When I was growing up, I was a big comic book reader. It started with my mother reading to me until I became old enough to read them myself.
From cowboys and Indians, I slowly segued into war. I’m not sure if that’s because I was a typical red-blooded American boy or if it was a reflection of the culture. Back then, westerns were the most popular shows on TV and the movies. John Wayne and Matt Dillon were the heroes of everyone I knew. Plus, World War II was still fresh in everyone’s minds, so there was a plethora of books and movies on that as well.
I eagerly devoured such comics as “Our Fighting Forces” and “Our Army at War.” My favorite was a Dell series called “War-Stories Combat,” each one featuring a World War II battle, like the Battle of the Bulge or Okinawa.
To my innocent mind, war was glorious, even glamorous. Of course, all the characters, regardless of how badly they got shot up in one issue, always returned full strength in the next. Sort of like a Wile E. Coyote cartoon or a Bruce Willis movie. The fictional soldiers were so good, I often wondered why the enemy didn’t run out of troops and equipment.

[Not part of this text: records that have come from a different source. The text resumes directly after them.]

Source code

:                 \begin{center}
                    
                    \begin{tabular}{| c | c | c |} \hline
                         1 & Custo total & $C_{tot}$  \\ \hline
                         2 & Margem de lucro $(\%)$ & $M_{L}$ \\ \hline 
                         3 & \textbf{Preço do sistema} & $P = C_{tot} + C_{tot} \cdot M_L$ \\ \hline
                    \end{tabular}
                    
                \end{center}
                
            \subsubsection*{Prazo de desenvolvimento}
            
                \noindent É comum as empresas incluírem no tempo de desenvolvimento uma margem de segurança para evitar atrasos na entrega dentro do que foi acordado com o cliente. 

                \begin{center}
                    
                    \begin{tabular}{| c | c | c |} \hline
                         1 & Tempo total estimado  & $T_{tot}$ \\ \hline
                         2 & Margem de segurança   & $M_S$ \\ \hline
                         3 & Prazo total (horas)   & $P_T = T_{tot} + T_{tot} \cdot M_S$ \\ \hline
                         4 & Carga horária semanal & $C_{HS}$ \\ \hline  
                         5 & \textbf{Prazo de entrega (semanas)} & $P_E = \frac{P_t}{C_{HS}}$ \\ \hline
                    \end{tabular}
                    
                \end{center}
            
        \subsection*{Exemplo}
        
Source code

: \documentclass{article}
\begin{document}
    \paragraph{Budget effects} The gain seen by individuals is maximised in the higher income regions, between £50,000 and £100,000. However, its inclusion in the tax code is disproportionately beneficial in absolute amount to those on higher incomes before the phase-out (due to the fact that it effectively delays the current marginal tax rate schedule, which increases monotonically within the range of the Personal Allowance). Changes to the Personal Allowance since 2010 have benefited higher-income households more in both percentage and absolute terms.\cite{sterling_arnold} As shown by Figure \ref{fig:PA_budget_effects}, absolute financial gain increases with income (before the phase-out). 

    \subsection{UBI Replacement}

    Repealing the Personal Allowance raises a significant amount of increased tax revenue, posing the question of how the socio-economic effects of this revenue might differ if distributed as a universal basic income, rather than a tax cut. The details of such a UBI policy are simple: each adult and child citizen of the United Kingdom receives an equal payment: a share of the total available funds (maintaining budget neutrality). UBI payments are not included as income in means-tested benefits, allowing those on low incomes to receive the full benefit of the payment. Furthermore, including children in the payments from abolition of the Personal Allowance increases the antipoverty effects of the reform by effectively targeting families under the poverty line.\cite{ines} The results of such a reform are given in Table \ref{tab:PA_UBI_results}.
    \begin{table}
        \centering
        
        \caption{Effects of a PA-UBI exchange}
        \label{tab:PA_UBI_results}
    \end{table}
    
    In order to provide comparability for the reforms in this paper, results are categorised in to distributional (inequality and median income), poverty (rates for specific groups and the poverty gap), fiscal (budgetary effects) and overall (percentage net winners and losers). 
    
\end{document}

The comics that caught my eye the most were the ones with dramatic covers, like
Gunner and Sarge balancing themselves on the wing of a Japanese plane, dodging the pilot’s bullets while trying to drop hand grenades into the smoke stack of an enemy destroyer. In another, Sgt. Rock tried to save Easy Co. by hanging on the barrel of a tank while shooting his machine gun at an enemy plane bearing down on him.
Unlike some of my friends, I was never into the superheroes, but I did like something called “Tomahawk,” in which a group of Revolutionary War soldiers fought off giant prehistoric birds. I don’t know why, but they did.
To tell you how long ago all of this was, comic books cost 12 cents.
For all those horrified mothers out there, I should probably note that all that violence didn’t warp my mind. You can probably blame that on rock and roll. I am now a middle-aged man who sees war for what it is – something that is unfortunately necessary at times, but should be avoided if at all possible.
From comic books, I progressed to sports books and then more traditional literature. Comic books always remind me of an innocent time in my life when the good guys always won over evil.
I hadn’t really thought about comic books in years until I got a press release about a free comic book giveaway on Saturday, May 4. Comic book stores throughout the nation, including Graham Crackers Comics, 901C Lucinda Ave. in DeKalb, will give away six comics to each customer free of charge, from 11 a.m. to 5 p.m.
According to the website, this is an annual event in which 27 million books have been given away in the last decade. The main purpose is to get people interested in comics.
I don’t know if this will revive my own interest or not, but it has certainly aroused my curiosity. If I get a chance, I’m going to swing by and get a few copies. Even if I don’t read them myself, this may be a good thing to send to the real-life soldiers who are fighting real-life battles overseas. Maybe it can bring back a few nice childhood memories for them. They probably need them a lot more than I do.